近代建築の最高傑作「バルセロナ・パビリオン」

近代建築の最高傑作「バルセロナ・パビリオン」

1929年のバルセロナ万博でドイツ館として建設された「バルセロナ・パビリオン」は万博終了後に解体されるが1986年6月に再建。設計は20世紀のモダニズム建築を代表するミース・ファン・デル・ローエ。

バルセロナ・パビリオンは3枚の大理石壁とスチール十字型柱にガラスで構成され、装飾がなく極限まで突き詰めたシンプルな建物。閉鎖的な古い建物とは対照的に直線だけで作られた合理的な設計は、モダニズム建築の概念を分かりやすく実現している。室内のガラススクリーンは床から天井まで継ぎ目の無い1枚で、外部と内部との境界を意識させない。ガラスに映り込む光や水が見事に調和され視界を楽しませる。
エントランスは大きな大理石が視界を遮る

エントランスは大きな大理石が視界を遮る

シンプルな空間にバルセロナチェアがよく似合う

シンプルな空間にバルセロナチェアがよく似合う

11月にしては気温はかなり寒いが、天気も晴れて絶好の建築巡り日和。

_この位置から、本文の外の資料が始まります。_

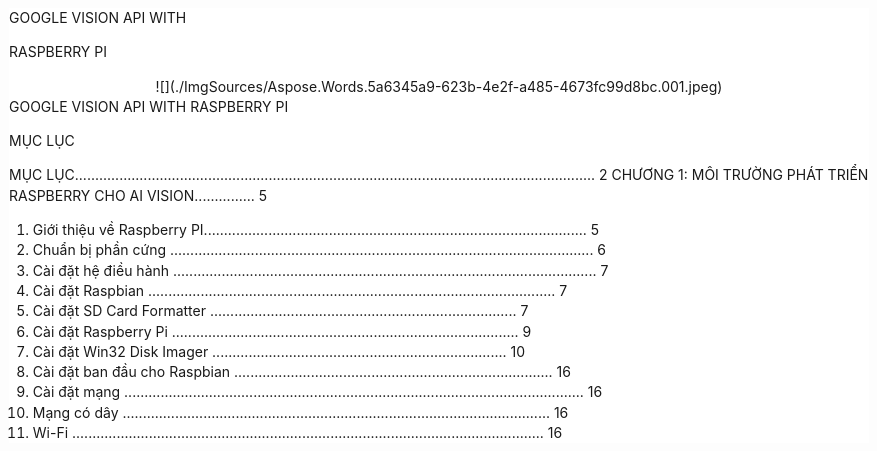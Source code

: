 ﻿GOOGLE VISION API WITH 

RASPBERRY PI 
<div style="text-align: center;">
![](./ImgSources/Aspose.Words.5a6345a9-623b-4e2f-a485-4673fc99d8bc.001.jpeg)
</div>
GOOGLE VISION API WITH RASPBERRY PI 

MỤC LỤC 

MỤC LỤC................................................................................................................................. 2 CHƯƠNG 1: MÔI TRƯỜNG PHÁT TRIỂN RASPBERRY CHO AI VISION............... 5 

1. Giới thiệu về Raspberry PI............................................................................................... 5 
1. Chuẩn bị phần cứng ......................................................................................................... 6 
1. Cài đặt hệ điều hành ......................................................................................................... 7 
1. Cài đặt Raspbian ..................................................................................................... 7 
1. Cài đặt SD Card Formatter ............................................................................ 7 
1. Cài đặt Raspberry Pi ...................................................................................... 9 
1. Cài đặt Win32 Disk Imager ......................................................................... 10 
2. Cài đặt ban đầu cho Raspbian ............................................................................... 16 
4. Cài đặt mạng .................................................................................................................. 16 
1. Mạng có dây .......................................................................................................... 16 
1. Wi-Fi ..................................................................................................................... 16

モンジュイックの丘の入り口、スペイン広場からカタルーニャ美術館の方向へ約500mほど歩いた所にあるバルセロナ・パビリオンへ。3日前にジャン・ヌーヴェルのアラブ世界研究所を見て感動したため、近代建築の傑作でミース・ファン・デル・ローエ記念館とも呼ばれる作品に期待が高まる。早速外にいるスタッフへ5ユーロを渡して見学開始。

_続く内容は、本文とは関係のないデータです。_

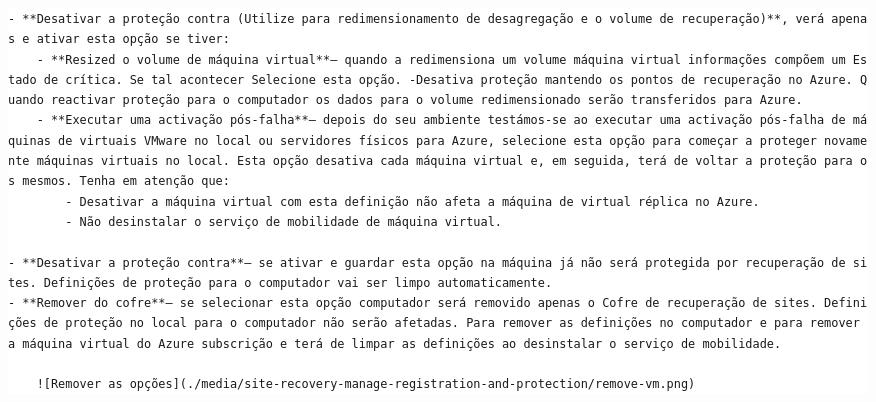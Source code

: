     - **Desativar a proteção contra (Utilize para redimensionamento de desagregação e o volume de recuperação)**, verá apenas e ativar esta opção se tiver:
        - **Resized o volume de máquina virtual**— quando a redimensiona um volume máquina virtual informações compõem um Estado de crítica. Se tal acontecer Selecione esta opção. -Desativa proteção mantendo os pontos de recuperação no Azure. Quando reactivar proteção para o computador os dados para o volume redimensionado serão transferidos para Azure.
        - **Executar uma activação pós-falha**— depois do seu ambiente testámos-se ao executar uma activação pós-falha de máquinas de virtuais VMware no local ou servidores físicos para Azure, selecione esta opção para começar a proteger novamente máquinas virtuais no local. Esta opção desativa cada máquina virtual e, em seguida, terá de voltar a proteção para os mesmos. Tenha em atenção que:
            - Desativar a máquina virtual com esta definição não afeta a máquina de virtual réplica no Azure.
            - Não desinstalar o serviço de mobilidade de máquina virtual.
    
    - **Desativar a proteção contra**— se ativar e guardar esta opção na máquina já não será protegida por recuperação de sites. Definições de proteção para o computador vai ser limpo automaticamente.
    - **Remover do cofre**— se selecionar esta opção computador será removido apenas o Cofre de recuperação de sites. Definições de proteção no local para o computador não serão afetadas. Para remover as definições no computador e para remover a máquina virtual do Azure subscrição e terá de limpar as definições ao desinstalar o serviço de mobilidade.
    
        ![Remover as opções](./media/site-recovery-manage-registration-and-protection/remove-vm.png)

建物は高さ1.5mほどの目の粗い大理石上に建てられ、玉石を敷いた浅い水盤がかなりの面積を占める。この水盤を切り取ったかのような1枚の大きな屋根と床に挟まれた水平面に内部空間がある。広場の壁・床・ベンチはイタリアの大理石トラバーチンが使用され、床は仕切りがなく建物内まで続いている。水平・垂直のみの極めて単純な構造だが、水盤越しに全体を見渡すシンプルな佇まいは美しく色気さえ感じさせる。
大理石・ガラス・鉄で構成されている

大理石・ガラス・鉄で構成されている

壁の上に乗る1枚の屋根が特徴的

壁の上に乗る1枚の屋根が特徴的

室内は色の付いたガラスが光をコントロールし、濃い壁と黒いカーペットが明るさを抑える効果を引き出す。スペイン国王夫妻を招いて調印式だけを行う目的で建てられたため、照明など何も無い代わりに壁の力強さや柱の繊細さがより強調される。中でも特に存在感があるのは中央の赤い瑪瑙の大理石壁と、唯一の曲線物として優美な品格を醸し出す白いバルセロナチェア。有名なチェアもこのパビリオンのために作られた。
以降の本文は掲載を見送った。